In the spotlight last week, Aberdeen and Havre de Grace high schools were recognized for outstanding student achievement in a national program to improve results on Advanced Placement Exams in math, science and English. Here’s a look at the 2013 Advanced Placement results for all subjects in each of the ten Harford County public high schools. But first, a brief review.
About Advanced Placement (AP)
The College Board develops Advanced Placement exams and offers them nationwide each May in over 30 subjects including English, calculus, history, foreign languages, sciences and the arts. Because AP exams test high school students on a college level, passing an exam is considered an indicator of college readiness. Many colleges also offer credit for passing scores.

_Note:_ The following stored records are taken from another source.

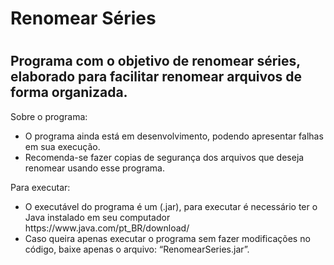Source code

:<h1>Renomear Séries<h1>

<h2>Programa com o objetivo de renomear séries, elaborado para facilitar renomear arquivos de forma organizada.</h2>

Sobre o programa:
<ul>
<li>O programa ainda está em desenvolvimento, podendo apresentar falhas em sua execução.</li>
<li>Recomenda-se fazer copias de segurança dos arquivos que deseja renomear usando esse programa.</li>
</ul>

Para executar:
<ul>
<li>O executável do programa é um (.jar), para executar é necessário ter o Java instalado em seu computador https://www.java.com/pt_BR/download/</li>
<li>Caso queira apenas executar o programa sem fazer modificações no código, baixe apenas o arquivo: “RenomearSeries.jar”.</li>
</ul>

In preparation for AP exams, specially qualified teachers use course content approved by the College Board to teach AP courses in high school. Students can take AP courses and exams in more than one subject. However, students enrolled in an AP course are not obligated to take the corresponding exam.
2013 AP Results in HCPS: Participation Soars; Passing Rate Flat
As previously reported by HCPS, total enrollment in AP courses and AP exam participation soared in 2013, jumping by 28% and 25%, respectively, compared with 2012. The results continue a significant upward trend in AP participation in recent years.
The average passing rate on the exams dipped in 2013 to 63% from 64% in 2012.
AP Subject Offerings in HCPS
The number of AP subjects offered in a school depends in part on student interest and teacher availability. A total of 26 AP subjects were offered among the ten county high schools in the 2012-13 school year, down one subject from the previous year.
C. Milton Wright High School offered the greatest number of AP subjects (24) followed by Aberdeen (22) and Bel Air (20).
The fewest were offered at Edgewood (14) and Havre de Grace (14), Joppatowne (12), and Harford Technical High School (6).
Test Me, Test Me Not
Students who do not expect to earn a passing score are likely to opt out, but there are other reasons why students may take an AP course and not the exam. For example, not all colleges grant credit for passing scores, and some students take AP classes for the challenge alone, or to boost their high school grade point average (grades earned in AP classes have a higher point value than non-AP grades). Lastly, because the College Board charges a fee of $89 per exam, cost can be a barrier, although waivers are available for students living in poverty.
Overall in HCPS, approximately 66% of those who enrolled in AP courses took the corresponding AP exam in 2013, up from 64% in 2012.
AP students at Harford Technical and Aberdeen high schools took the exams most often, opting to take the exams 83% and 82% of the time, respectively.
AP students took the exams least often at Fallston (54%) and Patterson Mill (49%).
Among the most popular* AP courses system wide, the following table displays the percentage of students enrolled in each subject who opted to take the corresponding AP exam, and the passing rate among test takers.
Source: HCPS data, compiled by The Dagger.
* Ranked by enrollment. Please note that students may take more than one AP course—HCPS counts each course as a separate enrollment.
2013 AP Results by High School
New in 2013, students at Aberdeen and Havre de Grace high schools were paid $100 for each passing exam in math, science and English, through their schools’ participation in a program under the National Math and Science Initiative. The program targets schools serving military families, and also includes training and incentives for teachers, plus other supports.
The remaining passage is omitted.